STOCKS closed sharply lower yesterday, after a surprisingly wide March US trade deficit raised concerns that the economy shrank in the first quarter.
The $51.4bn March deficit was the highest in more than six years, larger than the $45.2bn the government assumed in its snapshot of first-quarter gross domestic product last week, suggesting that the economy had contracted.
“A negative number is scary for the market,” said Alan Gayle, senior investment strategist and director of asset allocation at RidgeWorth Investments.
“It was something of a one-two punch between the trade-deficit report and higher interest rates that began overseas,” he said of yesterday’s stock selloff.

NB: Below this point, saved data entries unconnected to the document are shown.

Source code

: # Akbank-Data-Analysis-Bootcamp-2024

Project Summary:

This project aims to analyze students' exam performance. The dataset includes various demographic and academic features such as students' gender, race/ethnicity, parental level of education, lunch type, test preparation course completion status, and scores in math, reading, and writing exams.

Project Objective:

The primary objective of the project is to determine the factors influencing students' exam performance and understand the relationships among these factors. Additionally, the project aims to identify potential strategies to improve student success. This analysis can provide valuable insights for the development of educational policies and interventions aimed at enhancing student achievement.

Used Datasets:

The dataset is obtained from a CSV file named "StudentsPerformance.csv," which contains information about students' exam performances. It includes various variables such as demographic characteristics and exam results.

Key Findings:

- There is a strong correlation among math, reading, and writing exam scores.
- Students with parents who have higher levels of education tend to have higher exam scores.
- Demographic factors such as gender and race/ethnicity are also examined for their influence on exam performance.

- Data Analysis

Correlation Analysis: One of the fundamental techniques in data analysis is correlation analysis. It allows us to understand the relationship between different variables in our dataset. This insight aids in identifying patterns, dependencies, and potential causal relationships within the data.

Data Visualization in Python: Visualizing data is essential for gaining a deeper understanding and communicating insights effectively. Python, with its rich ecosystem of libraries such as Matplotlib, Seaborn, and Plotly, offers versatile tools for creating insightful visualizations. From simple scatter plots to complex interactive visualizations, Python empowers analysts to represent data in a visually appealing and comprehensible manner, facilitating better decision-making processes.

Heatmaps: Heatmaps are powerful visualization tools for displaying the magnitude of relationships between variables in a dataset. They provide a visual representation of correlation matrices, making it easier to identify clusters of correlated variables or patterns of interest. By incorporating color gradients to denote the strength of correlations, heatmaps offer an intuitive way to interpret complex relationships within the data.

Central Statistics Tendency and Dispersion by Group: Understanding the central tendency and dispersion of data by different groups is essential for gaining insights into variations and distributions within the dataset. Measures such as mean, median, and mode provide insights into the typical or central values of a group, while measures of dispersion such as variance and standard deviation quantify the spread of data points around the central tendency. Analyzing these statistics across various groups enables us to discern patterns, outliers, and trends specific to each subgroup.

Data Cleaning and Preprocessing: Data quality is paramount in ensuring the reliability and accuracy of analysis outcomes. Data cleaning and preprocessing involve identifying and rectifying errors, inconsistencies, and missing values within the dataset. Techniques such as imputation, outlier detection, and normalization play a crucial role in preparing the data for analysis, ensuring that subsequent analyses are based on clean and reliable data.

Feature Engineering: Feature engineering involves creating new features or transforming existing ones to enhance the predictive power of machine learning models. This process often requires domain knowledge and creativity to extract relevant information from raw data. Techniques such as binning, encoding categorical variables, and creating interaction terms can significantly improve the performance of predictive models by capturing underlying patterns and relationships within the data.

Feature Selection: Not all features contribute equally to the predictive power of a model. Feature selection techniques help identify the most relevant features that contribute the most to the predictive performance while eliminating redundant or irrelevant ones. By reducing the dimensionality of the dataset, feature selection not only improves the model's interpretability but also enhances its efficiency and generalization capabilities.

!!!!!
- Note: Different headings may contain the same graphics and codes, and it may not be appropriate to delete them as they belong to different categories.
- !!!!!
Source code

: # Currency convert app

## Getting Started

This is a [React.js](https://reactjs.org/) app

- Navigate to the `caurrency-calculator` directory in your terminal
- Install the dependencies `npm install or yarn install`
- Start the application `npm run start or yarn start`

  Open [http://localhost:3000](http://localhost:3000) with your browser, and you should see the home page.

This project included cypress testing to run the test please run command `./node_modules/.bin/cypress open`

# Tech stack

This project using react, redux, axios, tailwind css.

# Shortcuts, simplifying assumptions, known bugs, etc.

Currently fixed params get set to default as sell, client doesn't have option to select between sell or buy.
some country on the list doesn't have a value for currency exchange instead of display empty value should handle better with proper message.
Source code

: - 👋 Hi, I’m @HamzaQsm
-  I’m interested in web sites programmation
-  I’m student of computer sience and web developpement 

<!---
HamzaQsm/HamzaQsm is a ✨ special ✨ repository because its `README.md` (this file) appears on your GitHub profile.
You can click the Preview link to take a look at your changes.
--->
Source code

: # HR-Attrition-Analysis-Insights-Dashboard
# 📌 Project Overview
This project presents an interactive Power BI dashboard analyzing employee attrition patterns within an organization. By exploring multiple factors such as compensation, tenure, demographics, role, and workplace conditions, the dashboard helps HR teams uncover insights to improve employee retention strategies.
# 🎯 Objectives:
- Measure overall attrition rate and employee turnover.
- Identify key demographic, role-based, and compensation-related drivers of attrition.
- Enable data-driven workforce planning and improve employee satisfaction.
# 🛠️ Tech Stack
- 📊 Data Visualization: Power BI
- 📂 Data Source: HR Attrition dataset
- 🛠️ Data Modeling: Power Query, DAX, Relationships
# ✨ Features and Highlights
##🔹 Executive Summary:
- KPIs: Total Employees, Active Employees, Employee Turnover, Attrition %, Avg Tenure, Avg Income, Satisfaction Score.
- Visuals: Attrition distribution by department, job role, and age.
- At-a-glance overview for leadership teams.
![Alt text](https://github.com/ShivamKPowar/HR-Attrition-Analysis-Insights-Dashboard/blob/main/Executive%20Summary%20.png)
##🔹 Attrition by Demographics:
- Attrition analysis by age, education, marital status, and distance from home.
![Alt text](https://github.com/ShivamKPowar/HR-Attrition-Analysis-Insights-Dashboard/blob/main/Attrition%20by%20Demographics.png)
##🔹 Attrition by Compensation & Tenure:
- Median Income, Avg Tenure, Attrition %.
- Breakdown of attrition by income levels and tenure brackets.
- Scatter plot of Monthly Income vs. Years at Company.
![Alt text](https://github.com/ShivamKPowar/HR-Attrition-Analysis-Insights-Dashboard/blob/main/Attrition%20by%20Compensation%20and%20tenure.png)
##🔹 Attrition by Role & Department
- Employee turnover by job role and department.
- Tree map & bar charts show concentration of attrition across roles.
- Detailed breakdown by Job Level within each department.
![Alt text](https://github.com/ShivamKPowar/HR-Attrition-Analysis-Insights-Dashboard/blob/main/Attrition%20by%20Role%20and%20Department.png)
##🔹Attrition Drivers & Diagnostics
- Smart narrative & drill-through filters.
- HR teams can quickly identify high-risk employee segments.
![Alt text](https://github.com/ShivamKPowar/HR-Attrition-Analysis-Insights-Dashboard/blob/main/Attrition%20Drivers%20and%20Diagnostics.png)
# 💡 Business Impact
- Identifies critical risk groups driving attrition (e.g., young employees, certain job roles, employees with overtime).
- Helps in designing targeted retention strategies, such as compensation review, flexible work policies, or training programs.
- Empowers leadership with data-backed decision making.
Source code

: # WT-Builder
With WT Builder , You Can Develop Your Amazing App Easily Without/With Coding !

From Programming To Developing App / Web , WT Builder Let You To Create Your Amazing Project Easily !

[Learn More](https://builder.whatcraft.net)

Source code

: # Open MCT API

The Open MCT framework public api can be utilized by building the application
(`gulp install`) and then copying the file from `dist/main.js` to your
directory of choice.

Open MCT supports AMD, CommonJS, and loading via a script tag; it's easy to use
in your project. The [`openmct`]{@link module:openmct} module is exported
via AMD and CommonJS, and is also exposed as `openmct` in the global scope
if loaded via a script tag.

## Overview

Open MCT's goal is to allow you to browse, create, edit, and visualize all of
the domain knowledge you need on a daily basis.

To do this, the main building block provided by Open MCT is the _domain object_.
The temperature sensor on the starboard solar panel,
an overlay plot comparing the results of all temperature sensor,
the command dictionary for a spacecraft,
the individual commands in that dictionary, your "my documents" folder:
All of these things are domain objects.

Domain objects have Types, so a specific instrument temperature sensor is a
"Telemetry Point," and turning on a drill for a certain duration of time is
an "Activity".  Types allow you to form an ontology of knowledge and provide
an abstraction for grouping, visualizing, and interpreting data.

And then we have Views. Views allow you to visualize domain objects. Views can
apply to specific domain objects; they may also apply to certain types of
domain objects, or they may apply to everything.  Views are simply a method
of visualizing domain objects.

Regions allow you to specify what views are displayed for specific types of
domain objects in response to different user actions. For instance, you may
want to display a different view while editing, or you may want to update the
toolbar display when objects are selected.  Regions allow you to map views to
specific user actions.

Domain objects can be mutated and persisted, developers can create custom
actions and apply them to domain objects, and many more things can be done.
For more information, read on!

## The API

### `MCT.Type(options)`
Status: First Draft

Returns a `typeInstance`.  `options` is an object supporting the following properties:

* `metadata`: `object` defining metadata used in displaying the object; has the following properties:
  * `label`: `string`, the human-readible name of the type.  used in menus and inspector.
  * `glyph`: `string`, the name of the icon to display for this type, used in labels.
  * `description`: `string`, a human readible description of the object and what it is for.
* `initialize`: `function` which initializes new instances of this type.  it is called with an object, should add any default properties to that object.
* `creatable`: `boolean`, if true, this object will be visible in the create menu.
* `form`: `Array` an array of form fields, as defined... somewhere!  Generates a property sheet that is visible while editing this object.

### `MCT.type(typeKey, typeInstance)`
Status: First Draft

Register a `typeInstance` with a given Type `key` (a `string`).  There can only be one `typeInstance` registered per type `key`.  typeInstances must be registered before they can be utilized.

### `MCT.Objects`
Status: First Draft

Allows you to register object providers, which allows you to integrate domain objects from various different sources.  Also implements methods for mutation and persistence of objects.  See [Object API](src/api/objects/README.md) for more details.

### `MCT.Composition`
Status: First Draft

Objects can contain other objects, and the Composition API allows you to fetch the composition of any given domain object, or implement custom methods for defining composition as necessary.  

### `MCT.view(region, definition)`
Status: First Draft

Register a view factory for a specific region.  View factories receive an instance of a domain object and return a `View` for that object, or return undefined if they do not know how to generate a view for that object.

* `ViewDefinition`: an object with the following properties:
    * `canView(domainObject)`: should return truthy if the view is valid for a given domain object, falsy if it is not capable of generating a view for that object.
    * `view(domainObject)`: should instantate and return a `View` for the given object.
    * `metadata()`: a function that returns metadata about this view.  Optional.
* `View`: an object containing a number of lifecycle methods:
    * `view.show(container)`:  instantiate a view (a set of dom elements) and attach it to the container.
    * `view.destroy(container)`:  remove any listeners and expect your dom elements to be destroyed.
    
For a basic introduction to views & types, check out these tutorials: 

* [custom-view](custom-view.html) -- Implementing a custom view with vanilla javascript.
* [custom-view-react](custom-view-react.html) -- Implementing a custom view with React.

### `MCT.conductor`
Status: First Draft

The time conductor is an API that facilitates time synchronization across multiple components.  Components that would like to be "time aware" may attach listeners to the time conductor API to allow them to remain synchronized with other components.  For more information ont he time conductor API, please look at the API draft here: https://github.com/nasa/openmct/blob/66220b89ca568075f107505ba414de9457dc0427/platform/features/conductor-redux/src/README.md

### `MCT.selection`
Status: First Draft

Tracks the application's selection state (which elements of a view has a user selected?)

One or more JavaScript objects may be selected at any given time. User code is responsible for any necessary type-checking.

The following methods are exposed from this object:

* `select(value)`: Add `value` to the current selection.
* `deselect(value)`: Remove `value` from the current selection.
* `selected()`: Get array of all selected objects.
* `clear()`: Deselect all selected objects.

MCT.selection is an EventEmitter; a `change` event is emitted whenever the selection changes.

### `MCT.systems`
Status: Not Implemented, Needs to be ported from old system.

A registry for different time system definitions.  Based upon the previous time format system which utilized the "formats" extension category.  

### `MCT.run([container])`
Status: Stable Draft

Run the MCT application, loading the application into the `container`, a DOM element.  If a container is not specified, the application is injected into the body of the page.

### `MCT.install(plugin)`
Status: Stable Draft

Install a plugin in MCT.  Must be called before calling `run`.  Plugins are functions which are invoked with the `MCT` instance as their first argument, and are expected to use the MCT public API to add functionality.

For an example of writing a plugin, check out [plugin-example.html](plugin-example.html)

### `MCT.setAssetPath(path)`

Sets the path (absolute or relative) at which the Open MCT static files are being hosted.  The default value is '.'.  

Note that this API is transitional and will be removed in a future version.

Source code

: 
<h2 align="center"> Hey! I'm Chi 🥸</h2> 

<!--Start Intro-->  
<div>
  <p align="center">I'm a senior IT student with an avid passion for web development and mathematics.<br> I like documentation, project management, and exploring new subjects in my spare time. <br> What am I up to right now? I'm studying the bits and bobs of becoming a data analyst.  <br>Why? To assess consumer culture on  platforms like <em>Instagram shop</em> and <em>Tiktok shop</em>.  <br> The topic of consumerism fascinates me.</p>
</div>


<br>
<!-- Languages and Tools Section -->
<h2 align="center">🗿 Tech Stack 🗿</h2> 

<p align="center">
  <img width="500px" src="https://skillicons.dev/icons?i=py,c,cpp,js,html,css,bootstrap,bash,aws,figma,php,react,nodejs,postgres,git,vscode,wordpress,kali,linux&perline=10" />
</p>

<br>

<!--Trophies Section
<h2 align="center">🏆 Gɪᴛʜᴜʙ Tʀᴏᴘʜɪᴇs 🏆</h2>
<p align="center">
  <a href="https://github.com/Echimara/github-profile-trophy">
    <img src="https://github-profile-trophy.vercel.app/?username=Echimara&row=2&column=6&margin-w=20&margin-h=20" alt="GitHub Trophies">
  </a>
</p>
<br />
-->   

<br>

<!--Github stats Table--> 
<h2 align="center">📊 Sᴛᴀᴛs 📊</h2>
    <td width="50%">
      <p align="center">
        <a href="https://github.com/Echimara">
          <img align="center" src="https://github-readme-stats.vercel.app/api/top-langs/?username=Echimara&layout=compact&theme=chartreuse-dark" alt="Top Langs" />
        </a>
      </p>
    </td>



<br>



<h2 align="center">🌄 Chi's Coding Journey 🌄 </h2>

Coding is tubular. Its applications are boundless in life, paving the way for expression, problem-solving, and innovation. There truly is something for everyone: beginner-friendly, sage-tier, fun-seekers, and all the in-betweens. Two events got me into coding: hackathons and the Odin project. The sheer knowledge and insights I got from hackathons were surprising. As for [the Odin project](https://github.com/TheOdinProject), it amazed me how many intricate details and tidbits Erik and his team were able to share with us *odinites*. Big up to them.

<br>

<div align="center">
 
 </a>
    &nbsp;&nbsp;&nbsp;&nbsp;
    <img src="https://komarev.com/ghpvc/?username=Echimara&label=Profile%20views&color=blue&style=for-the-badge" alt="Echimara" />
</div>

All 10 major S&P sectors fell, with the utilities index slumping 2.28 per cent, as investors dumped dividend stocks to take advantage of yields on benchmark 10-year Treasury notes at nearly two-month highs.
The Dow Jones industrial average fell 142.2 points, or 0.79 per cent, to close at 17,927.2. The S&P 500 lost 25.03 points, or 1.18 per cent, to 2,089.46 and the Nasdaq Composite dropped 77.60 points, or 1.55 per cent, to end the session at 4,939.33.
The decline is only the most recent of several volatile sessions. In the two weeks ending last Friday, the S&P 500 moved a daily average of 17.79 points, wider than the 12.43 point range in early March.
About 7.3bn shares changed hands on US exchanges, above the 7.01bn daily average for the last five sessions, according to BATS Global Markets.